Records excerpted from a collection:
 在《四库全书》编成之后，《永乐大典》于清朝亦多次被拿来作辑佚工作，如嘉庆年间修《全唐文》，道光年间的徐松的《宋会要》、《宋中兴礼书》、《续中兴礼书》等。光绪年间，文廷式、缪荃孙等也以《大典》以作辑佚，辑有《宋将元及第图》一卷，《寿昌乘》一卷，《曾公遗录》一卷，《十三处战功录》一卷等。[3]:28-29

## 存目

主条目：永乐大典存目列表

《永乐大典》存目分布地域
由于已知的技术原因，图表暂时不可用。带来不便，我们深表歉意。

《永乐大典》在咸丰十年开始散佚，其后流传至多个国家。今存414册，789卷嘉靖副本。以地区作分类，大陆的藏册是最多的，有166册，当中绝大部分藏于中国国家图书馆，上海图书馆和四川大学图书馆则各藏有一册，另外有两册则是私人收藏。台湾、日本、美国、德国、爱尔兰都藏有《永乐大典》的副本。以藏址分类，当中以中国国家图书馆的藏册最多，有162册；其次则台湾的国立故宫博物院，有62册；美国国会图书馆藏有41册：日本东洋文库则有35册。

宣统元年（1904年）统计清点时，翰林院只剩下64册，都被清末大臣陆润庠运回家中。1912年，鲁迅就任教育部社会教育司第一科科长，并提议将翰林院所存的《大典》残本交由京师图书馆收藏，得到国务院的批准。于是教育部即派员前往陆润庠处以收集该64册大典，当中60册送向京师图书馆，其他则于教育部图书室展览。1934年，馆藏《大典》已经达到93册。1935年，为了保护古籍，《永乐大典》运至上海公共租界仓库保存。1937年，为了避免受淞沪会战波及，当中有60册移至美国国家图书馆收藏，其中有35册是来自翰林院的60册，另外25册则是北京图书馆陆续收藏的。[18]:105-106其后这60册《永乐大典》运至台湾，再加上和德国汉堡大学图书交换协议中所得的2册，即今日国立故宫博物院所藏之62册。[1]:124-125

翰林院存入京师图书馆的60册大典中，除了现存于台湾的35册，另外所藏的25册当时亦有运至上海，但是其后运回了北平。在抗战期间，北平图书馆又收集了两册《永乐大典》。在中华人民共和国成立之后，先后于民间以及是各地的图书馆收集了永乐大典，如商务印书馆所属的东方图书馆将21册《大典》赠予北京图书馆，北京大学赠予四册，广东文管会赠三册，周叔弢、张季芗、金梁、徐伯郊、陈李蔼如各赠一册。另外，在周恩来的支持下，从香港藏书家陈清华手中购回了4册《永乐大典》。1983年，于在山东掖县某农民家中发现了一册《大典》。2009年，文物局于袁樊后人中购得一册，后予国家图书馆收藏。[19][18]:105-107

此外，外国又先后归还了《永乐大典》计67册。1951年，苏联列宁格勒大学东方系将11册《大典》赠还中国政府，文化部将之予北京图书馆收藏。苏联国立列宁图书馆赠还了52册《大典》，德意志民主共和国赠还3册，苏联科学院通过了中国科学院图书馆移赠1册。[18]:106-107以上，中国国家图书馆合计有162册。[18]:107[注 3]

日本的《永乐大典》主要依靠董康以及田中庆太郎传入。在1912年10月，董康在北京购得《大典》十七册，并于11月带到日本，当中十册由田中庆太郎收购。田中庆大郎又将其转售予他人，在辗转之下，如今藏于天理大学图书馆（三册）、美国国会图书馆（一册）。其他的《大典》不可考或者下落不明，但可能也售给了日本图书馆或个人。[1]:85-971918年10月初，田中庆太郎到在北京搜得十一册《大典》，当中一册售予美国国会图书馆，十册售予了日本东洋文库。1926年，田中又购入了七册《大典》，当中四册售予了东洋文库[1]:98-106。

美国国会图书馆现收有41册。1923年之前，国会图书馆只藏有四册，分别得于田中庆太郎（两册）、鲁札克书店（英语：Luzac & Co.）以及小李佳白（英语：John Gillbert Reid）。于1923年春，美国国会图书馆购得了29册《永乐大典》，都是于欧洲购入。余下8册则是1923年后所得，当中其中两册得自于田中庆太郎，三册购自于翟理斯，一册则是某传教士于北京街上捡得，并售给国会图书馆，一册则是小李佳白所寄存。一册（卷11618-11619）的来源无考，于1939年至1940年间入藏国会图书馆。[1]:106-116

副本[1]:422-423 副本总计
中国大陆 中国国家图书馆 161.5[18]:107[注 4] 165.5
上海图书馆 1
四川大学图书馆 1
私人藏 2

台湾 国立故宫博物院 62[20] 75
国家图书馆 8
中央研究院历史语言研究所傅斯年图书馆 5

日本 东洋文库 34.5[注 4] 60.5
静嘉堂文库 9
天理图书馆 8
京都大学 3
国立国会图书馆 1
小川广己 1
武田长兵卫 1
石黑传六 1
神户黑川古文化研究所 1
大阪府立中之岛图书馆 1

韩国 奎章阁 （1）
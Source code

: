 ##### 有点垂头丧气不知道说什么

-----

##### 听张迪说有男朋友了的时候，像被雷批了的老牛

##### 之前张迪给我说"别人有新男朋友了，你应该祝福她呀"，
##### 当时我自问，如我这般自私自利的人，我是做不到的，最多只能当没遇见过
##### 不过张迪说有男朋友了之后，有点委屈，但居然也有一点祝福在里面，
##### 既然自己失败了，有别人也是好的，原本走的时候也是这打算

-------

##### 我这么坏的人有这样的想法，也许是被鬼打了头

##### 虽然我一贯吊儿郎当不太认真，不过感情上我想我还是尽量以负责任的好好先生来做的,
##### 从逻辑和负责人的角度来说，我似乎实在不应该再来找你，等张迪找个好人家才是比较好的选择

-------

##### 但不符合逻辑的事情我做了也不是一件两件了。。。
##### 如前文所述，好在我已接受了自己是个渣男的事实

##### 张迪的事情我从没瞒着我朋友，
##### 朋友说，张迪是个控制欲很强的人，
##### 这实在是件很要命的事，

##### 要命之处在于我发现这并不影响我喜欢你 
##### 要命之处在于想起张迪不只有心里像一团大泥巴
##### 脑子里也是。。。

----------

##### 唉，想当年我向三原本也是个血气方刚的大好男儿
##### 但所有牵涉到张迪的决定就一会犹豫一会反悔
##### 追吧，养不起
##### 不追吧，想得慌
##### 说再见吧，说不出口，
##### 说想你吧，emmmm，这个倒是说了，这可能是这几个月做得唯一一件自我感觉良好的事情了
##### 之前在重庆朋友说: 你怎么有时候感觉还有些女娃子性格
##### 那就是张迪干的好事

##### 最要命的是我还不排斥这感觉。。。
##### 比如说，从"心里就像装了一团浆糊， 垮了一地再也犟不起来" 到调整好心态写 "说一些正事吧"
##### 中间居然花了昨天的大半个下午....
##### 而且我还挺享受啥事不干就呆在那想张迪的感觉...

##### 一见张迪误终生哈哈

ASSIGNMENT:
An exact copy of every line above, start to finish, is required.

WRITTEN REPLY:
 在《四库全书》编成之后，《永乐大典》于清朝亦多次被拿来作辑佚工作，如嘉庆年间修《全唐文》，道光年间的徐松的《宋会要》、《宋中兴礼书》、《续中兴礼书》等。光绪年间，文廷式、缪荃孙等也以《大典》以作辑佚，辑有《宋将元及第图》一卷，《寿昌乘》一卷，《曾公遗录》一卷，《十三处战功录》一卷等。[3]:28-29

## 存目

主条目：永乐大典存目列表

《永乐大典》存目分布地域
由于已知的技术原因，图表暂时不可用。带来不便，我们深表歉意。

《永乐大典》在咸丰十年开始散佚，其后流传至多个国家。今存414册，789卷嘉靖副本。以地区作分类，大陆的藏册是最多的，有166册，当中绝大部分藏于中国国家图书馆，上海图书馆和四川大学图书馆则各藏有一册，另外有两册则是私人收藏。台湾、日本、美国、德国、爱尔兰都藏有《永乐大典》的副本。以藏址分类，当中以中国国家图书馆的藏册最多，有162册；其次则台湾的国立故宫博物院，有62册；美国国会图书馆藏有41册：日本东洋文库则有35册。

宣统元年（1904年）统计清点时，翰林院只剩下64册，都被清末大臣陆润庠运回家中。1912年，鲁迅就任教育部社会教育司第一科科长，并提议将翰林院所存的《大典》残本交由京师图书馆收藏，得到国务院的批准。于是教育部即派员前往陆润庠处以收集该64册大典，当中60册送向京师图书馆，其他则于教育部图书室展览。1934年，馆藏《大典》已经达到93册。1935年，为了保护古籍，《永乐大典》运至上海公共租界仓库保存。1937年，为了避免受淞沪会战波及，当中有60册移至美国国家图书馆收藏，其中有35册是来自翰林院的60册，另外25册则是北京图书馆陆续收藏的。[18]:105-106其后这60册《永乐大典》运至台湾，再加上和德国汉堡大学图书交换协议中所得的2册，即今日国立故宫博物院所藏之62册。[1]:124-125

翰林院存入京师图书馆的60册大典中，除了现存于台湾的35册，另外所藏的25册当时亦有运至上海，但是其后运回了北平。在抗战期间，北平图书馆又收集了两册《永乐大典》。在中华人民共和国成立之后，先后于民间以及是各地的图书馆收集了永乐大典，如商务印书馆所属的东方图书馆将21册《大典》赠予北京图书馆，北京大学赠予四册，广东文管会赠三册，周叔弢、张季芗、金梁、徐伯郊、陈李蔼如各赠一册。另外，在周恩来的支持下，从香港藏书家陈清华手中购回了4册《永乐大典》。1983年，于在山东掖县某农民家中发现了一册《大典》。2009年，文物局于袁樊后人中购得一册，后予国家图书馆收藏。[19][18]:105-107

此外，外国又先后归还了《永乐大典》计67册。1951年，苏联列宁格勒大学东方系将11册《大典》赠还中国政府，文化部将之予北京图书馆收藏。苏联国立列宁图书馆赠还了52册《大典》，德意志民主共和国赠还3册，苏联科学院通过了中国科学院图书馆移赠1册。[18]:106-107以上，中国国家图书馆合计有162册。[18]:107[注 3]

日本的《永乐大典》主要依靠董康以及田中庆太郎传入。在1912年10月，董康在北京购得《大典》十七册，并于11月带到日本，当中十册由田中庆太郎收购。田中庆大郎又将其转售予他人，在辗转之下，如今藏于天理大学图书馆（三册）、美国国会图书馆（一册）。其他的《大典》不可考或者下落不明，但可能也售给了日本图书馆或个人。[1]:85-971918年10月初，田中庆太郎到在北京搜得十一册《大典》，当中一册售予美国国会图书馆，十册售予了日本东洋文库。1926年，田中又购入了七册《大典》，当中四册售予了东洋文库[1]:98-106。

美国国会图书馆现收有41册。1923年之前，国会图书馆只藏有四册，分别得于田中庆太郎（两册）、鲁札克书店（英语：Luzac & Co.）以及小李佳白（英语：John Gillbert Reid）。于1923年春，美国国会图书馆购得了29册《永乐大典》，都是于欧洲购入。余下8册则是1923年后所得，当中其中两册得自于田中庆太郎，三册购自于翟理斯，一册则是某传教士于北京街上捡得，并售给国会图书馆，一册则是小李佳白所寄存。一册（卷11618-11619）的来源无考，于1939年至1940年间入藏国会图书馆。[1]:106-116

副本[1]:422-423 副本总计
中国大陆 中国国家图书馆 161.5[18]:107[注 4] 165.5
上海图书馆 1
四川大学图书馆 1
私人藏 2

台湾 国立故宫博物院 62[20] 75
国家图书馆 8
中央研究院历史语言研究所傅斯年图书馆 5

日本 东洋文库 34.5[注 4] 60.5
静嘉堂文库 9
天理图书馆 8
京都大学 3
国立国会图书馆 1
小川广己 1
武田长兵卫 1
石黑传六 1
神户黑川古文化研究所 1
大阪府立中之岛图书馆 1

韩国 奎章阁 （1）
Source code

: ##### 有点垂头丧气不知道说什么

-----

##### 听张迪说有男朋友了的时候，像被雷批了的老牛

##### 之前张迪给我说"别人有新男朋友了，你应该祝福她呀"，
##### 当时我自问，如我这般自私自利的人，我是做不到的，最多只能当没遇见过
##### 不过张迪说有男朋友了之后，有点委屈，但居然也有一点祝福在里面，
##### 既然自己失败了，有别人也是好的，原本走的时候也是这打算

-------

##### 我这么坏的人有这样的想法，也许是被鬼打了头

##### 虽然我一贯吊儿郎当不太认真，不过感情上我想我还是尽量以负责任的好好先生来做的,
##### 从逻辑和负责人的角度来说，我似乎实在不应该再来找你，等张迪找个好人家才是比较好的选择

-------

##### 但不符合逻辑的事情我做了也不是一件两件了。。。
##### 如前文所述，好在我已接受了自己是个渣男的事实

##### 张迪的事情我从没瞒着我朋友，
##### 朋友说，张迪是个控制欲很强的人，
##### 这实在是件很要命的事，

##### 要命之处在于我发现这并不影响我喜欢你 
##### 要命之处在于想起张迪不只有心里像一团大泥巴
##### 脑子里也是。。。

----------

##### 唉，想当年我向三原本也是个血气方刚的大好男儿
##### 但所有牵涉到张迪的决定就一会犹豫一会反悔
##### 追吧，养不起
##### 不追吧，想得慌
##### 说再见吧，说不出口，
##### 说想你吧，emmmm，这个倒是说了，这可能是这几个月做得唯一一件自我感觉良好的事情了
##### 之前在重庆朋友说: 你怎么有时候感觉还有些女娃子性格
##### 那就是张迪干的好事

##### 最要命的是我还不排斥这感觉。。。
##### 比如说，从"心里就像装了一团浆糊， 垮了一地再也犟不起来" 到调整好心态写 "说一些正事吧"
##### 中间居然花了昨天的大半个下午....
##### 而且我还挺享受啥事不干就呆在那想张迪的感觉...

##### 一见张迪误终生哈哈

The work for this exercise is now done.